En el inicio de los 90 teníamos un cajón de casetes con un esparadrapo sobre el que escribimos ‘shoegaze’. En los cantos de plástico de esas cintas pintamos con rotulador nombres de héroes británicos: Lush, Ride, My Bloody Valentine y, por supuesto, Slowdive. Muchas veces más por estética y cercanía que por sonidos comunes estas bandas ardieron en la misma lumbre, un fuego que había avivado The Cure con Disintegration. Fue una nueva escena melancólica pero vibrante en Albión, en la que Slowdive tallaron una carrera tan memorable como efímera.

Casi 20 años después de su despedida volvieron a los escenarios en el Primavera Sound de 2014. Remataron su regreso en 2017 con un disco homónimo que, entre la mediocridad que vivimos, se levanta como un tótem. Un trabajo que iba a ser presentado en directo en el festival MadCool de 2017, pero tras el fallecimiento en esa edición del acróbata Pedro Aunión, Slowdive fueron la única banda que decidió no salir al escenario ante el alcance de la tragedia.

Con este precedente en el recuerdo, y con una sala Joy abarrotada de personas que en gran porcentaje también habían vivido el infortunio, salieron Slowdive a escena. Una atmósfera de aguamarinas inundó la sala y nos cogimos de la mano, como apoyados en alguien mayor para darnos el primer baño en el mar. “Niño mójate la nuca que te va a dar impresión el agua”, y de cabeza nos metimos el chapuzón.

El comienzo del concierto fue un encuentro entre lo más nuevo, Slomo, y lo más antiguo, Slowdive.

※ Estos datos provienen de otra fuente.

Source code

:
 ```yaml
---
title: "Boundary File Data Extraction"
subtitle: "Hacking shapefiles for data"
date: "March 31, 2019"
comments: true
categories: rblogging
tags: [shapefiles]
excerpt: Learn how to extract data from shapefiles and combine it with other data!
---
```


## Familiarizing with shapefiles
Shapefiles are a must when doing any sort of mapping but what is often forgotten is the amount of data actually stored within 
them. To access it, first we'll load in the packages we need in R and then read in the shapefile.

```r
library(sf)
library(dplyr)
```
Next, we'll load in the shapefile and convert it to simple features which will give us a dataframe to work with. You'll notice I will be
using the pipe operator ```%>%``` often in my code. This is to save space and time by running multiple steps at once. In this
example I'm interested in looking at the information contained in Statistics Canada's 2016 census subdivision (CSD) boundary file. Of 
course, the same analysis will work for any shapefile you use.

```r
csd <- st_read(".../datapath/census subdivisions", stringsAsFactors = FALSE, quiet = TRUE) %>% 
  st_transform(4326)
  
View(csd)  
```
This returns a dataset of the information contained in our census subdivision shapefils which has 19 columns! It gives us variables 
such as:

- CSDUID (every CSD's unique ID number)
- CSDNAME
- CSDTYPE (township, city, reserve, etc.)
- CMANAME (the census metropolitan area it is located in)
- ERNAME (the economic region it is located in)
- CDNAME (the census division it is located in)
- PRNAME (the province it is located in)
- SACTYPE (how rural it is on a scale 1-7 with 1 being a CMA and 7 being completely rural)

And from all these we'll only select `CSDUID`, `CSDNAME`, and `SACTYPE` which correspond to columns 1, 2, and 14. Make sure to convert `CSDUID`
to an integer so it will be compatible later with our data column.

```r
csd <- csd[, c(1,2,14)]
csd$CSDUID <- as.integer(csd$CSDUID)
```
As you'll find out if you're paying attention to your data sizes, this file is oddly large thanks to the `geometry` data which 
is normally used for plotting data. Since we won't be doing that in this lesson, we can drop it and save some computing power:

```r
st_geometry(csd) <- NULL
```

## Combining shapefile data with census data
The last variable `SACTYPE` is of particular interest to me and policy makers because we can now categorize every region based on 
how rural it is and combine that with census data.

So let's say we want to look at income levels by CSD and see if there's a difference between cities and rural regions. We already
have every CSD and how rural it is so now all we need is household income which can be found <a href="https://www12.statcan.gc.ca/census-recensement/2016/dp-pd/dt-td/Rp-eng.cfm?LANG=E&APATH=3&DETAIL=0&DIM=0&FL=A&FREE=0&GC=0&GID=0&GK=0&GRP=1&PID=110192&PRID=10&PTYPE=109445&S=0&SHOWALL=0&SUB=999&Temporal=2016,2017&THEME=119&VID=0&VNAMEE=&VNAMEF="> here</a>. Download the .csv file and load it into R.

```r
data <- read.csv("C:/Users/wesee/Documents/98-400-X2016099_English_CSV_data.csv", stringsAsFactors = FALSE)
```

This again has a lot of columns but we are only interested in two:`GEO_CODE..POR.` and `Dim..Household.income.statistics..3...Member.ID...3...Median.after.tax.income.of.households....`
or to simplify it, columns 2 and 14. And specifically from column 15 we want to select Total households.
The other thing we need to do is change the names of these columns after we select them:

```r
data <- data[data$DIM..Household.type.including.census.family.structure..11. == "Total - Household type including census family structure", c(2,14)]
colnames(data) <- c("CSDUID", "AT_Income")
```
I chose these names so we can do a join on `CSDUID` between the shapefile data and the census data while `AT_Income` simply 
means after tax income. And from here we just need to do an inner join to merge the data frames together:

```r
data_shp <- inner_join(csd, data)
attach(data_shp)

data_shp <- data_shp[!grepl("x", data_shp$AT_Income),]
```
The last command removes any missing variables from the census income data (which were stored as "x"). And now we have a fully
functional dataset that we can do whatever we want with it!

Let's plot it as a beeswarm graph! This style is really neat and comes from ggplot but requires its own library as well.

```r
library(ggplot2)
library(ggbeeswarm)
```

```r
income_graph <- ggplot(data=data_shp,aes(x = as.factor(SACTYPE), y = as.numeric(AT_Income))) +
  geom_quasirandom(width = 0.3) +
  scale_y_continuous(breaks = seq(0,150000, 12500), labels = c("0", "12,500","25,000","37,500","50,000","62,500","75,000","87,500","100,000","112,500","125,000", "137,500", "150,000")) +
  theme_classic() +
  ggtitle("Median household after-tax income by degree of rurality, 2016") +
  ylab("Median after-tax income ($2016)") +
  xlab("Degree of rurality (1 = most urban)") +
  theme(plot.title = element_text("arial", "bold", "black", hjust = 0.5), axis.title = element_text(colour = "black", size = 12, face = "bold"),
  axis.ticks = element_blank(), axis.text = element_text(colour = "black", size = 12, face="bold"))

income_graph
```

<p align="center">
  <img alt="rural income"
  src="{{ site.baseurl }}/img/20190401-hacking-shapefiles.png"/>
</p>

Dos canciones separadas por casi 30 años que muestran la capacidad de homogeneizar sensaciones, sobre todo por la forma de entonar de Neil Halstead y Rachel Goswell. Esa conversación que mantienen en el escenario te mete de lleno en la atmósfera. Lo tenían fácil porque la gran mayoría de los presentes llevaban tres décadas trotando por esos paisajes. Tanto, que miré a mi amigo Jorge entre el público y le vi mucho más joven, era ese niño de los 90 que andaba entre la nieve con su walkman de cascos de esponjillas naranjas.

El setlist fue bailando con el mismo porte entre cortes de todos sus álbumes, destacando sobre todo el paso marcial Joy Division de Crazy For You o Star Roving, e incluso momentos por los que Explosions In The Sky deberían pagar derechos, como Avalyn. Con Catch The Breeze vimos al Simon Gallup de Faith, en No Longer Making Time nos metimos dentro de la bola de espejos y, para cuando lanzaron Souvlaki Space Station, mi colega Guille se había vuelto a una de las sesiones de la sala Dark Hole. Así de bien.

Hubo mucha emoción pero no terminaron de desatarnos. Aunque Neil tiene pedaleras a sus pies como para alicatar un cohete nunca perdieron Slowdive la compostura: cortes como When The Sun Hits te los has imaginado con volumen atronador, ruido blanco en el cerebro y la banda desbarrando hacia todo tipo de experimentos. Pero no, a lo largo del concierto se impuso la compostura. Incluso hubo un punto de complacencia al izar su bandera, Alison.

El directo lo remataron chupando la pirula de Sugar For The Pill, una nueva canción que es en el pop de esta década una especia melange, un ácido que miles de jóvenes bandas no se han chutado ni de cerca. Slowdive se fueron al camerino tiñendo de rojo el lacrimal con Golden Hair, una llave para abrir el cuarto de Syd Barret y encontrar en un cajón el germen del post-rock. Los bises los remataron entre la calma de Dagger y la tormenta de 40 Days.

No corrió la sangre y no sufrieron riesgos, pero fue un concierto impoluto y sobre todo cargado de emoción. Slowdive tocan con la cabeza agachada pero viendo el cielo bajo sus pies: bajan la mirada con la seguridad de quien sabe que no se le va a caer la corona. Gracias, majestades.